Surface ecophysiological behavior across vegetation and moisture gradients in tropical South America

Surface ecophysiology at five sites in tropical South America across vegetation and moisture gradients is investigated. From the moist northwest (Manaus) to the relatively dry southeast (Pé de Gigante, state of São Paulo) simulated seasonal cycles of latent and sensible heat, and carbon flux produced with the Simple Biosphere Model (SiB3) are confronted with observational data. In the northwest, abundant moisture is available, suggesting that the ecosystem is light-limited. In these wettest regions, Bowen ratio is consistently low, with little or no annual cycle.
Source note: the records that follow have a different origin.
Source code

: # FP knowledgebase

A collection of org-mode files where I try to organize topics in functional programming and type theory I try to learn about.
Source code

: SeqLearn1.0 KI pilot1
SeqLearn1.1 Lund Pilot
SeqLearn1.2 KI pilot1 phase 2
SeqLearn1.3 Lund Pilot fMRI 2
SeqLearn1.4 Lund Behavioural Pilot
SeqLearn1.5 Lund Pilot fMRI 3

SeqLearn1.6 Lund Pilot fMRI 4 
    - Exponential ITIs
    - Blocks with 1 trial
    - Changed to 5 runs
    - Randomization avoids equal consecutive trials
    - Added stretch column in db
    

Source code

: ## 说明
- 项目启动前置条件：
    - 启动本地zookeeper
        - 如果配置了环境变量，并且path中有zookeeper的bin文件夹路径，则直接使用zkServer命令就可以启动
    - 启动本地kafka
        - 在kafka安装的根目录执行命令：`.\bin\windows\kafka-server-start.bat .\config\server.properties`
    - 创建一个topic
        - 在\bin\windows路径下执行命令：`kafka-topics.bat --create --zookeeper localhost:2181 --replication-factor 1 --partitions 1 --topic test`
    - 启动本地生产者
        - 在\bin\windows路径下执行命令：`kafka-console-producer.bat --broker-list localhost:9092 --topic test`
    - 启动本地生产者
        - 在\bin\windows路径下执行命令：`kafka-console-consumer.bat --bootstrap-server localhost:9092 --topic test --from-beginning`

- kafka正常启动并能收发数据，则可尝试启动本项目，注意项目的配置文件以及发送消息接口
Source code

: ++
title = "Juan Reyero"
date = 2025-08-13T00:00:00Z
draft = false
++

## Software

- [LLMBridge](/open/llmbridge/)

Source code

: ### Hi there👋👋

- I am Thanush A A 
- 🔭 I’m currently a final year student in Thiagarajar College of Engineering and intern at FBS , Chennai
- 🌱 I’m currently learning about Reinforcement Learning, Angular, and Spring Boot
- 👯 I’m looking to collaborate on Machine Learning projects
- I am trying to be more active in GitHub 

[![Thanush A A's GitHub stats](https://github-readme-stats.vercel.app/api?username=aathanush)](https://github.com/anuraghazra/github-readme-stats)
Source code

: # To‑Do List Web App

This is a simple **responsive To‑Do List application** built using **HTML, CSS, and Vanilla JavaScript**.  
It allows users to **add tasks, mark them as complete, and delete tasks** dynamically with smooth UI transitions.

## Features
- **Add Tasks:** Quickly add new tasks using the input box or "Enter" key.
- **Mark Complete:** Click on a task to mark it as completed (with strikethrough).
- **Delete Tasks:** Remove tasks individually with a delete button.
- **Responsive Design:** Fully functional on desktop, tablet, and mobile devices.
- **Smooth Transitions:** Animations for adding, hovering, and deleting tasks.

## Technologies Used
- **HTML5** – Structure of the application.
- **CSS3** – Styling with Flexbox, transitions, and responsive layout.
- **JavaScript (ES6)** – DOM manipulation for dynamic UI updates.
Carbon flux shows little or no annual cycle as well; efflux and uptake are determined by high-frequency variability in light and moisture availability. Moving downgradient in annual precipitation amount, dry season length is more clearly defined. In these regions, a dry season sink of carbon is observed and simulated. This sink is the result of the combination of increased photosynthetic production due to higher light levels, and decreased respiratory efflux due to soil drying. The differential response time of photosynthetic and respiratory processes produce observed annual cycles of net carbon flux. In drier regions, moisture and carbon fluxes are in-phase; there is carbon uptake during seasonal rains and efflux during the dry season. At the driest site, there is also a large annual cycle in latent and sensible heat flux.